Overview of the Greenplum Stream Server

A newer version of this documentation is available. Click here to view the most up-to-date release of the Greenplum 5.x documentation.

Overview of the Greenplum Stream Server

The Greenplum Stream Server (GPSS) is an ETL (extract, transform, load) tool. An instance of the GPSS server ingests streaming data from one or more clients, using Greenplum Database readable external tables to transform and insert the data into a target Greenplum table. The data source and the format of the data are specific to the client.

The Greenplum Stream Server includes the gpss command-line utility. When you run gpss, you start an instance of GPSS; this instance waits indefinitely for client data.

The Greenplum Stream Server also includes the gpsscli command-line utility, a client tool for submitting data load jobs to a GPSS instance and managing those jobs.

Note: The Greenplum Stream Server gpsscli client utility currently supports only a Kafka data source.

Architecture

The Greenplum Stream Server is a gRPC server. The GPSS gRPC service definition includes the operations and messages necessary to connect to Greenplum Database and examine Greenplum metadata. The service definition also includes the operations and messages necessary to write data from a client into a Greenplum Database table. For more information about gRPC, refer to the gRPC documentation.

The gpsscli utility is a Greenplum Stream Server gRPC client, as is the Greenplum-Kafka Integration and the Greenplum-Informatica Connector. You can develop your own GPSS gRPC client using the GPSS API.

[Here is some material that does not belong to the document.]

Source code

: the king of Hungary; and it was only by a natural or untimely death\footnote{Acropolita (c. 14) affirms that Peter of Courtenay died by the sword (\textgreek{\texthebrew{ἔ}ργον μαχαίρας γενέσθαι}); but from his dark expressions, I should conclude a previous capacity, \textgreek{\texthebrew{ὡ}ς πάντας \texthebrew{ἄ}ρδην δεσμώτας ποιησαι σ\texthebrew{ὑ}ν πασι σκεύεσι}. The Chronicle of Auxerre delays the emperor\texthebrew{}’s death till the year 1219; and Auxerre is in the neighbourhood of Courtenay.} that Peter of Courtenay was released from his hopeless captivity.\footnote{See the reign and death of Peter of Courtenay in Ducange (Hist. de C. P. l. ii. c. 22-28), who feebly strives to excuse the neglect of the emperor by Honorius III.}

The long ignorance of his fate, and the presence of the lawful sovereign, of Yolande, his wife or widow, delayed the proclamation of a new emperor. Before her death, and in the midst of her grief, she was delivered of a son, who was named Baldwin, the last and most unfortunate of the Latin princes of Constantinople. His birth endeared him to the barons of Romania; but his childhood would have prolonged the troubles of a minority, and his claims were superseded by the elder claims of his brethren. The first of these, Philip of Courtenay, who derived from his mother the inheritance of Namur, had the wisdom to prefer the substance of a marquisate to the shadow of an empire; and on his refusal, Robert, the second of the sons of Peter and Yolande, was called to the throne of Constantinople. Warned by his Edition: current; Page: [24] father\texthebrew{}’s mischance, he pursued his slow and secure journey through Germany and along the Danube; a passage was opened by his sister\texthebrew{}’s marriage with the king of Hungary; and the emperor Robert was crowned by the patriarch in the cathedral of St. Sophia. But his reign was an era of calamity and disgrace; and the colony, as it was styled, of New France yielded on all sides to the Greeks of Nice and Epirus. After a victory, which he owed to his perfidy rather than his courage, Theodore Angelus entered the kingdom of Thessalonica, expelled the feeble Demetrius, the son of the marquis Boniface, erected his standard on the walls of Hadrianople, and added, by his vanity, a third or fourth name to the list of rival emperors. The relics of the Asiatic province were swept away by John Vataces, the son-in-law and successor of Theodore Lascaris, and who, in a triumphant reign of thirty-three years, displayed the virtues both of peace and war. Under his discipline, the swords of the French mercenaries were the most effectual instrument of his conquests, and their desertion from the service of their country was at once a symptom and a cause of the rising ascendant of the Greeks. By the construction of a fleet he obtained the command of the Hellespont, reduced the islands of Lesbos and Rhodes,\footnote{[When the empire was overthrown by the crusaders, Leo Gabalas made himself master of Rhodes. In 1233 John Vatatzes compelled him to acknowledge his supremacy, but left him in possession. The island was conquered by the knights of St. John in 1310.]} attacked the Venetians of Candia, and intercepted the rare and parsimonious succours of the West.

Figure 1. Greenplum Stream Server Architecture

A typical sequence of events for performing an ETL task using the Greenplum Stream Server follows:

  1. A user initiates one or more ETL load jobs via a client application.
  2. The client application uses the gRPC protocol to submit and start data load job(s) to a running GPSS service instance.
  3. The GPSS service instance submits each load request transaction to the Greenplum Database cluster master instance, and creates or reuses external tables to store data.
  4. The GPSS service instance writes the data delivered from the client directly into the segments of the Greenplum Database cluster.

Limitations

The Greenplum Stream Server does not support loading data from multiple Kafka topics to the same Greenplum Database table. All jobs will hang if GPSS encounters this situation.

Refer to the Pivotal Greenplum-Kafka Integration Documentation for additional Kafka-related limitations.